Par un jugement n° 1305308 du 6 octobre 2015, le tribunal administratif de Lille a rejeté sa demande.
Procédure devant la cour :
Par une requête enregistrée le 9 décembre 2015, M.A..., demande à la cour :
1°) d'annuler le jugement n° 1305308 du 6 octobre 2015 du tribunal administratif de Lille ;
2°) d'annuler pour excès de pouvoir l'arrêté du 1er juillet 2013 par lequel le préfet du Nord lui a infligé la sanction du blâme ;
3°) d'enjoindre à l'administration de le rétablir dans ses fonctions de secrétaire de la commission départementale d'aide sociale et de rétablir sa décharge d'activité, le vendredi, pour accomplir sa mission de délégué du défenseur des droits ;
4°) de condamner l'Etat, à titre accessoire, à lui verser la somme de 20 000 euros en réparation de son préjudice moral ;
5°) de mettre à la charge de l'Etat la somme de 400 euros au titre de l'article L. 761-1 du code de justice administrative ;
Il soutient que :
- la procédure suivie préalablement au prononcé de la sanction est irrégulière ;
- la sanction est l'aboutissement logique de faits constitutif de harcèlement moral ;
- le jugement attaqué est entaché d'erreurs de droit ;
- il est également entaché d'erreurs manifestes d'appréciation ;
Par un mémoire en défense, enregistré le 4 avril 2016, le ministre des affaires sociales et de la santé conclut au rejet de la requête.
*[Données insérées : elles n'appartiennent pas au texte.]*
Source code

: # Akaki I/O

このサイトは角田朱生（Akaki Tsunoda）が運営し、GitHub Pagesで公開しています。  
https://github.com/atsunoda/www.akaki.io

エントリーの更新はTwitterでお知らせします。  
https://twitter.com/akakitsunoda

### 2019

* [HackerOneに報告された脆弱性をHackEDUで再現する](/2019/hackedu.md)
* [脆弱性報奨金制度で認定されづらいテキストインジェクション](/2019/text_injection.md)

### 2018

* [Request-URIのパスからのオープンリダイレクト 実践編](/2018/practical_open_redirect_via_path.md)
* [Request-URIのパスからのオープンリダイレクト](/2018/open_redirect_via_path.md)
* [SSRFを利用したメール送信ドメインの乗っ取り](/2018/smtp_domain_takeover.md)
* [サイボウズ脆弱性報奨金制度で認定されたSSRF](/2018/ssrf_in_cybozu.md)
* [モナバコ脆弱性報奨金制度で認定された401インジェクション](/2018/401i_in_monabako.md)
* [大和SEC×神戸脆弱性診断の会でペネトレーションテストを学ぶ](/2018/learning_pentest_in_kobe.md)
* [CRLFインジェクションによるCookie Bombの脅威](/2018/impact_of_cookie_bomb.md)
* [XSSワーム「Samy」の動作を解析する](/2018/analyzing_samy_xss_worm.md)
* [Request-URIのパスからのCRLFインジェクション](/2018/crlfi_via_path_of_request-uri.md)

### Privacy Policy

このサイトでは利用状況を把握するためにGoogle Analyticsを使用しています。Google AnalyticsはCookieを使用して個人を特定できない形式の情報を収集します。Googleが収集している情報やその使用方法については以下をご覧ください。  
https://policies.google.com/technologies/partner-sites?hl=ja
Il soutient que les moyens soulevés par M. A...ne sont pas fondés.
Vu les autres pièces du dossier ;
Vu :
- la loi n° 83-634 du 13 juillet 1983 ;
- la loi n° 84-16 du 11 janvier 1984 ;
- le code de justice administrative ;
Les parties ont été régulièrement averties du jour de l'audience.
Ont été entendus au cours de l'audience publique :
- le rapport de M. François Vinot, premier conseiller,
- les conclusions de M. Hadi Habchi, rapporteur public.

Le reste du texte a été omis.